Friendship, betrayal, and the hope of forgiveness — in one of Montreal's famous warehouses.
“There’s something very specific,” says Werona Swetshwelo, “about the way Montreal looks.”
Written by Montreal’s Adjani Poirier, Scorpio Moon is set in an unnamed city of low rent and high culture, where young artists have the economic space to live and create with a utopian freedom, where an abandoned warehouse hosts a reckoning between two close friends about the aftermath of an incredible betrayal.
“It was not a stretch to relate to the characters,” Bélizaire tells me. The questions presented in the work — questions about the tension created by boundaries and intimacy, the requirements of resilient community and the need to honour ourselves — these were things she had thought about “for years.”
Cameron Grant explains that the narrative is not about an easy sort of conflict, and that in fact the work presents a narrative where, as is almost always the case in real conflict, people are not always their best selves. “It was exciting to find moments where the characters did stray,” Grant explains. “They actually say mean things, hurtful things, they bring the baggage in — you don’t know exactly whether they’ll actually work through it.”
“The play does a good job,” explains Schon, “of dealing with the fact that conflict resolution is messy as hell.”
When I ask about why this is an important message now — at this time in culture and in history — Swetshwelo elaborates that in this time of profound conflict, it’s important to stay focused on what we all have in common, as well as the skills and strategies that can actually allow for forward momentum.

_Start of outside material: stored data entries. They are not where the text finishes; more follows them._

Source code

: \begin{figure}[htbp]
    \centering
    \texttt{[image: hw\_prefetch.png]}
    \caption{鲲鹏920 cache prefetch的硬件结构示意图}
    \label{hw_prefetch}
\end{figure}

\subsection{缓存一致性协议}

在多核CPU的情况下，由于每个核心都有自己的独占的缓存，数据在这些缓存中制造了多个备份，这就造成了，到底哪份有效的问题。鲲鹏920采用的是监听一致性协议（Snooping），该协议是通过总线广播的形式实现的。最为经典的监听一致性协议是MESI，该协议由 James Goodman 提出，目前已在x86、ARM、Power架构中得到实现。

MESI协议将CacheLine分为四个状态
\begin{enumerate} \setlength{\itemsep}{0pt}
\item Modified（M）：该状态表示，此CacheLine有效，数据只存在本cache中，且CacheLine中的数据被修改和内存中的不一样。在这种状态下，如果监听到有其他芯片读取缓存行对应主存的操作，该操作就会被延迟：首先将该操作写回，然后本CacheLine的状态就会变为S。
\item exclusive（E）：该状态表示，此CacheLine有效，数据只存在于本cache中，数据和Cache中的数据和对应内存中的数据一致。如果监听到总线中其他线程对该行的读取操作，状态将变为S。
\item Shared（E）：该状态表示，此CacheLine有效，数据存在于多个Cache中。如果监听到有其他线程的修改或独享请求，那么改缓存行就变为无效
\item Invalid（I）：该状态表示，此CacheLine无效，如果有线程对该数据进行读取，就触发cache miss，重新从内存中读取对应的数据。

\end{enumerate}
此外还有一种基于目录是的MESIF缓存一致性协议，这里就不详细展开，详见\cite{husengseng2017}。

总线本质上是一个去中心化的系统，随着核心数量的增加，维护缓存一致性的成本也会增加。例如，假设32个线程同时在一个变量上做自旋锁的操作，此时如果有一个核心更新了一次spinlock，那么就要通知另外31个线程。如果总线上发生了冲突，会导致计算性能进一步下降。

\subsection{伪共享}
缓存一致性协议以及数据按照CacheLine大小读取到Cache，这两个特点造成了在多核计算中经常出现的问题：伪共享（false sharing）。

“We all care about people,” she says. “[In conflict,] we advocate for our people. But we all care about people. We can get into conversations that are messy without fighting or being mean.”
“How do we make our lives as artists work?” Murdoch asks. Perhaps we can start with saying the hard things.
Presented by Imago Theatre, Scorpio Moon opens March 27th, 2025, at Studio Mile-Ex (6551 Rue Derocher) and runs through April 6th. There are pay-what-you-decide tickets available for every performance.